One trip you'd be advised not to book

The Tourist
Pretty people, adrift: Johnny Depp and Angelina Jolie

How could such a movie go wrong? Two well-liked, bankable stars; dreamy European locales; a director with an Oscar on his mantle? But make no mistake: If you'd like to spend your holiday money to see what a very glossy but boring flop looks like, The Tourist is your ticket.

We join the film as some scruffily attractive French cops are ogling ... uh, tracking a beauty named Elise (Angelina Jolie). At a sidewalk café, she receives a communiqué from "Alexander Pearson," instructing her to catch a train to Venice and befriend a man who matches his physical type. She burns the note, and sashays away.

The police, who have Scotland Yard on some high-tech video-conference line and have set up an instant burnt-paper-reconstruction lab in their surveillance van, are giddy. This Pearson fellow is wanted for tax evasion, but nobody knows what he looks like. Looks like Elise will lead them right to him.

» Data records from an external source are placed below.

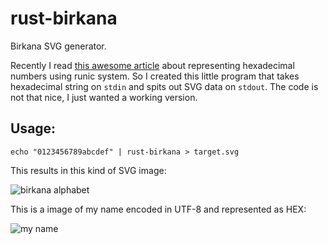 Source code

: # rust-birkana
Birkana SVG generator.

Recently I read [this awesome article](https://yawar.blogspot.cz/2016/10/the-birkana-hexadecimal-number-symbols.html) about representing hexadecimal numbers using runic system. So I created this little program that takes hexadecimal string on `stdin` and spits out SVG data on `stdout`.
The code is not that nice, I just wanted a working version.

## Usage:

    echo "0123456789abcdef" | rust-birkana > target.svg

This results in this kind of SVG image:

![birkana alphabet](https://lunemec.github.io/rust-birkana/svg/alphabet.svg)

This is a image of my name encoded in UTF-8 and represented as HEX:

![my name](https://lunemec.github.io/rust-birkana/svg/myname.svg)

On board the train, the super-smooth Elise chats up Frank (Johnny Depp), a math teacher from Madison, Wis. Once in Venice, she invites him into her fancy hotel suite, all Campari and roses. They wine and dine, then tuck in for the night. Alas, while Elise lies her lingeried self down on billion-thread-count sheets, Frank takes the couch, albeit a gorgeous red-velvet one.

Meanwhile, the French and English police are watching, and so is a put-out zillionaire (Steven Berkoff), from whom Pearson stole all the money that he now owes taxes on. Mr. Moneybags has also put his stable of well-dressed Russian thugs into "collection" mode. Not surprisingly, they mistake hapless Frank for Pearson, sending the unlucky American scampering across rooftops in his pajamas. Over the film's next hour, these assembled parties variously cross paths in scenic Venice, until we arrive at the not-at-all surprising conclusion.

The Tourist is a remake of Anthony Zimmer, a 2005 French movie. It has been clumsily directed (and co-scripted) by Florian Henckel von Donnersmarck, who made 2006's award-winning The Lives of Others. He is clearly aiming for "Hitchcock light," that sublime combination of sumptuous location, sexual tension, sly comedy and tuxedoed intrigue that defined, say, To Catch a Thief. But he misses, big-time.

Oh, we get pretty scenery and people, but even that seems off. For one thing, The Tourist takes place in some alternate Europe where everybody on the street is impeccably dressed, with nary a sweat-suited tourist or blobby street-sweeper in sight. The plot is so thinly sketched out, it may as well have been a lengthy advertorial for fine perfume or couture handbags. 

And what of our stars? Jolie simply slinks around -- in slinky suits, slinky day dresses and slinky evening gowns, and with magnificent tresses of slinky hair hanging just so over one slinky shoulder. She speaks in a breathy English accent; Depp speaks in a breathy American accent, as do most people from the upper Midwest; and the dialogue is strictly pulp novel. I find Depp to be an average actor, who manages to charm audiences by picking roles that let him put his studied quirky hamminess to use. Here, he makes a quite dreadful everyman, from his somnambulant delivery to his affected smoking habits. 

Both stars are plastered in makeup, with Jolie supporting heavy kohl-rimmed eyes and, in one scene, impossibly bright-red lips. Adding to his mystique as a math teacher, Depp has ill-advisedly adopted Meg Ryan's gelled, messy pageboy from 10 years ago. All this cosmetic artifice combined with the pair's emotionless, whispery performances creates the impression that perfectly rendered animatronic dolls are the film's real stars. (I couldn't stop staring at Jolie's false eyelashes: They simply defied gravity!) 

These two often-engaging actors -- who have adeptly handled their share of entertaining junk over the years -- seemed as if they were floating through on tranquilizers. The whole film was like so much expensive -- but flat -- champagne. The last shot features its stars unfurling sails for a getaway. Who can blame them?